Sculptural freestanding bathtubs add a Wow! factor to any house.
Years ago, when I wanted an amazing focal point for my bathroom, I fell in love with a traditional slipper tub on claw-foot legs. That was one of the few freestanding bathtubs on the market at the time. Long and deep, it delivered an unforgettable spa-like experience every time I sat back for a long soak while looking up at the stars through the skylight we added in the ceiling. 100% bathtub bliss! Today, my choice might be the same. But freestanding bathtubs come in so many styles, shapes and materials there is no absolute answer to the “which is best” question – only options, plus a few basics to keep in mind.
Two shapes — rectangular and oval – tend to complement most bathroom spaces and are available in a variety of materials including porcelain, glass, stone and heavy-duty enameled cast iron. These days, though, I favor tubs made of acrylic, an affordable material that looks great, is easy maintain and doesn’t require special equipment (or a team of body-builders) to get up a flight of stairs. While the material is contemporary, the Duchess bath [top] has a classic slipper silhouette with Victorian-style claw-and-ball feet that raise it off the floor and push it towards a furniture look. (Plus, curves on both ends and a center drain make it comfortable enough for two!)
In contrast, a rectangular tub, with squarish sides, has a decidedly more modern-home feel. This Baron tub, looks hefty and substantial because it sits directly on the floor — no flourishes there. However, it weighs about 110 pounds. Like many freestanding bathtubs, it’s also longer than a standard (60- x 30- x 14-inch) built-in tub and the side is higher since it’s designed for soaking. I always pay special attention to height to be sure the necessary soaking depth is balanced against getting in and out easily.

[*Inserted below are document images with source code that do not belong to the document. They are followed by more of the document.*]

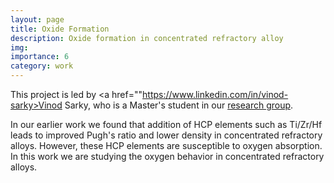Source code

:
 ```yaml
---
layout: page
title: Oxide Formation 
description: Oxide formation in concentrated refractory alloy 
img: 
importance: 6 
category: work 
---
```


This project is led by <a href=""https://www.linkedin.com/in/vinod-sarky>Vinod Sarky</a>, who is a Master's student in our <a href="http://mme.iitm.ac.in/satyesh/index.html">research group</a>.

In our earlier work<d-cite key="Shaikh2022m"></d-cite> we found that addition of HCP elements such as Ti/Zr/Hf leads to improved Pugh's ratio and lower density in concentrated refractory alloys. However, these HCP elements are susceptible to oxygen absorption. In this work we are studying the oxygen behavior in concentrated refractory alloys.

<d-appendix>
 <d-footnote-list></d-footnote-list>
 <d-citation-list></d-citation-list>
</d-appendix>
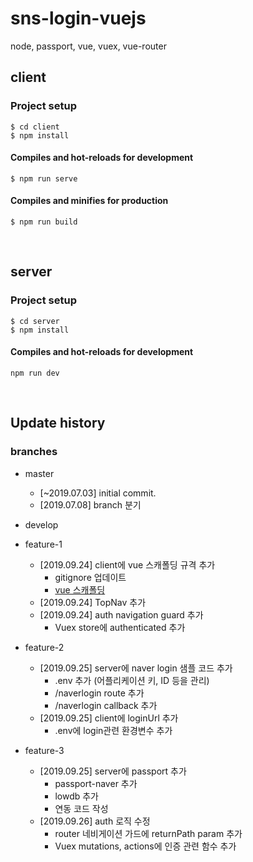 # sns-login-vuejs
node, passport, vue, vuex, vue-router

## client
### Project setup
```
$ cd client
$ npm install
```

#### Compiles and hot-reloads for development
```
$ npm run serve
```

#### Compiles and minifies for production
```
$ npm run build
```

<br>

## server
### Project setup
```
$ cd server
$ npm install
```

#### Compiles and hot-reloads for development
```
npm run dev
```

<br>

## Update history
### branches
- master  
    - [~2019.07.03] initial commit.  
    - [2019.07.08] branch 분기 
    
- develop  
    
- feature-1  
    - [2019.09.24] client에 vue 스캐폴딩 규격 추가
        - gitignore 업데이트
        - [vue 스캐폴딩](https://github.com/KimHyeshin/vue-code-scaffolding)
    - [2019.09.24] TopNav 추가
    - [2019.09.24] auth navigation guard 추가
        - Vuex store에 authenticated 추가
        
- feature-2  
    - [2019.09.25] server에 naver login 샘플 코드 추가
        - .env 추가 (어플리케이션 키, ID 등을 관리)
        - /naverlogin route 추가
        - /naverlogin callback 추가
    - [2019.09.25] client에 loginUrl 추가
        - .env에 login관련 환경변수 추가
   
- feature-3        
    - [2019.09.25] server에 passport 추가
        - passport-naver 추가 
        - lowdb 추가
        - 연동 코드 작성
    - [2019.09.26] auth 로직 수정
        - router 네비게이션 가드에 returnPath param 추가
        - Vuex mutations, actions에 인증 관련 함수 추가 
        

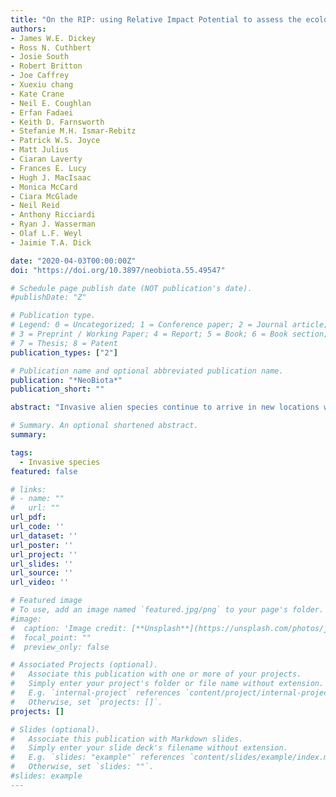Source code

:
```yaml
---
title: "On the RIP: using Relative Impact Potential to assess the ecological impacts of invasive alien species"
authors:
- James W.E. Dickey
- Ross N. Cuthbert
- Josie South
- Robert Britton
- Joe Caffrey
- Xuexiu chang
- Kate Crane
- Neil E. Coughlan
- Erfan Fadaei
- Keith D. Farnsworth
- Stefanie M.H. Ismar-Rebitz
- Patrick W.S. Joyce
- Matt Julius
- Ciaran Laverty
- Frances E. Lucy
- Hugh J. MacIsaac
- Monica McCard
- Ciara McGlade
- Neil Reid
- Anthony Ricciardi
- Ryan J. Wasserman
- Olaf L.F. Weyl
- Jaimie T.A. Dick

date: "2020-04-03T00:00:00Z"
doi: "https://doi.org/10.3897/neobiota.55.49547"

# Schedule page publish date (NOT publication's date).
#publishDate: "Z"

# Publication type.
# Legend: 0 = Uncategorized; 1 = Conference paper; 2 = Journal article;
# 3 = Preprint / Working Paper; 4 = Report; 5 = Book; 6 = Book section;
# 7 = Thesis; 8 = Patent
publication_types: ["2"]

# Publication name and optional abbreviated publication name.
publication: "*NeoBiota*"
publication_short: ""

abstract: "Invasive alien species continue to arrive in new locations with no abatement in rate, and thus greater predictive powers surrounding their ecological impacts are required. In particular, we need improved means of quantifying the ecological impacts of new invasive species under different contexts. Here, we develop a suite of metrics based upon the novel Relative Impact Potential (RIP) metric, combining the functional response (consumer per capita effect), with proxies for the numerical response (consumer population response), providing quantification of invasive species ecological impact. These metrics are comparative in relation to the eco-evolutionary baseline of trophically analogous natives, as well as other invasive species and across multiple populations. Crucially, the metrics also reveal how impacts of invasive species change under abiotic and biotic contexts. While studies focused solely on functional responses have been successful in predictive invasion ecology, RIP retains these advantages while adding vital other predictive elements, principally consumer abundance. RIP can also be combined with propagule pressure to quantify overall invasion risk. By highlighting functional response and numerical response proxies, we outline a user-friendly method for assessing the impacts of invaders of all trophic levels and taxonomic groups. We apply the metric to impact assessment in the face of climate change by taking account of both changing predator consumption rates and prey reproduction rates. We proceed to outline the application of RIP to assess biotic resistance against incoming invasive species, the effect of evolution on invasive species impacts, application to interspecific competition, changing spatio-temporal patterns of invasion, and how RIP can inform biological control. We propose that RIP provides scientists and practitioners with a user-friendly, customisable and, crucially, powerful technique to inform invasive species policy and management."

# Summary. An optional shortened abstract.
summary:

tags:
  - Invasive species
featured: false

# links:
# - name: ""
#   url: ""
url_pdf:
url_code: ''
url_dataset: ''
url_poster: ''
url_project: ''
url_slides: ''
url_source: ''
url_video: ''

# Featured image
# To use, add an image named `featured.jpg/png` to your page's folder.
#image:
#  caption: 'Image credit: [**Unsplash**](https://unsplash.com/photos/jdD8gXaTZsc)'
#  focal_point: ""
#  preview_only: false

# Associated Projects (optional).
#   Associate this publication with one or more of your projects.
#   Simply enter your project's folder or file name without extension.
#   E.g. `internal-project` references `content/project/internal-project/index.md`.
#   Otherwise, set `projects: []`.
projects: []

# Slides (optional).
#   Associate this publication with Markdown slides.
#   Simply enter your slide deck's filename without extension.
#   E.g. `slides: "example"` references `content/slides/example/index.md`.
#   Otherwise, set `slides: ""`.
#slides: example
---
```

When I slide into a tub, I want to lean back against the end and find it as warm and comfy as the water. So, while the marble Roman Style Bathtubs I’ve written about in the past are undeniably gorgeous, the phrase “stone cold” comes to mind. The Monarch, another acrylic beauty, has that stately-home quality and good depth but a handy dip towards the center to keep it accessible. Characters in Downtown Abbey may have servants to assist them in the bath but I think most of us would be thrilled to find half an hour of alone-time in a big tub filled with half a ton of hot water luxury.